Одно из любопытных направлений анализа функциональности смыслового синтеза - образование смыслов теперь и на основе своего рода «потребительского отношения» к использованию смысловых инструментов. Наиболее распространенная форма подобной практики - экстенсивный способ формирования предметной классификации; например, если основу некоторого представления о «книге» и образует ее специфика то и собственно «книжной продукции», то формат подобного понимания не образует оснований для задания критериев различения тех же художественного текста и справочного издания. Подобным же образом и введение понятия «кухонная утварь», отражающего сферу употребления некоторых вещей - все еще не задание системы критериев, позволяющих отделение чашек от прочих столовых приборов.
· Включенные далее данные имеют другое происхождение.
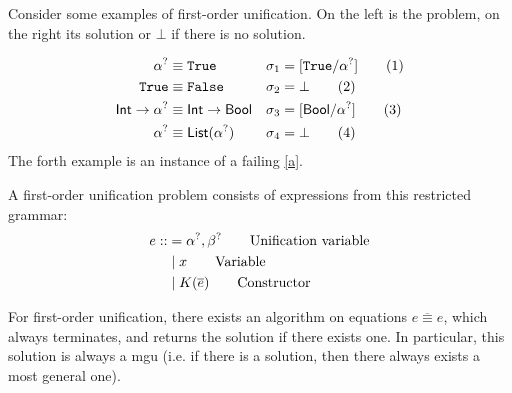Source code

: \documentclass[twoside,12pt,a4paper]{article}
\begin{document}
Consider some examples of first-order unification. On the left is the problem, on the right its solution or $\bot$ if there is no solution.
\begin{example}
    \begin{align*}
        \alpha^? &\equiv \mathtt{True} &\sigma_1 &= [\mathtt{True}/\alpha^?]\tag{1}\\
        \mathtt{True} &\equiv \mathtt{False} &\sigma_2 &= \bot\tag{2}\\
        \mathsf{Int} \rightarrow \alpha^? &\equiv \mathsf{Int} \rightarrow \mathsf{Bool} &\sigma_3 &= [\mathsf{Bool}/\alpha^?]\tag{3}\\
        \alpha^?&\equiv \mathsf{List(\alpha^?)} &\sigma_4 &= \bot\tag{4}
    \end{align*}
    The forth example is an instance of a failing \ref{a}.
\end{example}

\begin{definition}
    A first-order unification problem consists of expressions from this restricted grammar:
\begin{align*}
    e ::&= \alpha^?, \beta^? \tag*{Unification variable}\\
    &\;|\; x\tag*{Variable} \\
    &\;|\; K(\overline{e}) \tag*{Constructor}
\end{align*}
\end{definition}

\begin{theorem}
    For first-order unification, there exists an algorithm on equations $\overline{e\equiv e}$, which always terminates, and returns the solution if there exists one. 
    In particular, this solution is always a mgu (i.e. if there is a solution, then there always exists a most general one).
\end{theorem}%
\end{document}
Для экстенсивного порядка понимания предметной специфики и вся современная кухонная техника позволит отождествление как кухонная «утварь».
Экстенсивный порядок понимания, принимающий в расчет лишь сугубый минимум характеристик предмета, тогда и заслуживает той оценки, что в двух словах допускает воплощение посредством приложения к нему имени синтеза «адекватного» выражения. Те смыслы, чья референциальная достаточность не выходит за пределы такой «адекватности», уже не в состоянии передать всей сложности картины мира, а потому и обретают вид того эскиза, что допускает исполнение «скупыми штрихами» равно и элементарных признаков «начальной» адекватности. В развитие данной оценки и саму возможность выражения элементарной нераспространенной связи соответствия посредством построения суждения также надлежит отметить и посредством назначения особого имени адекватная фраза.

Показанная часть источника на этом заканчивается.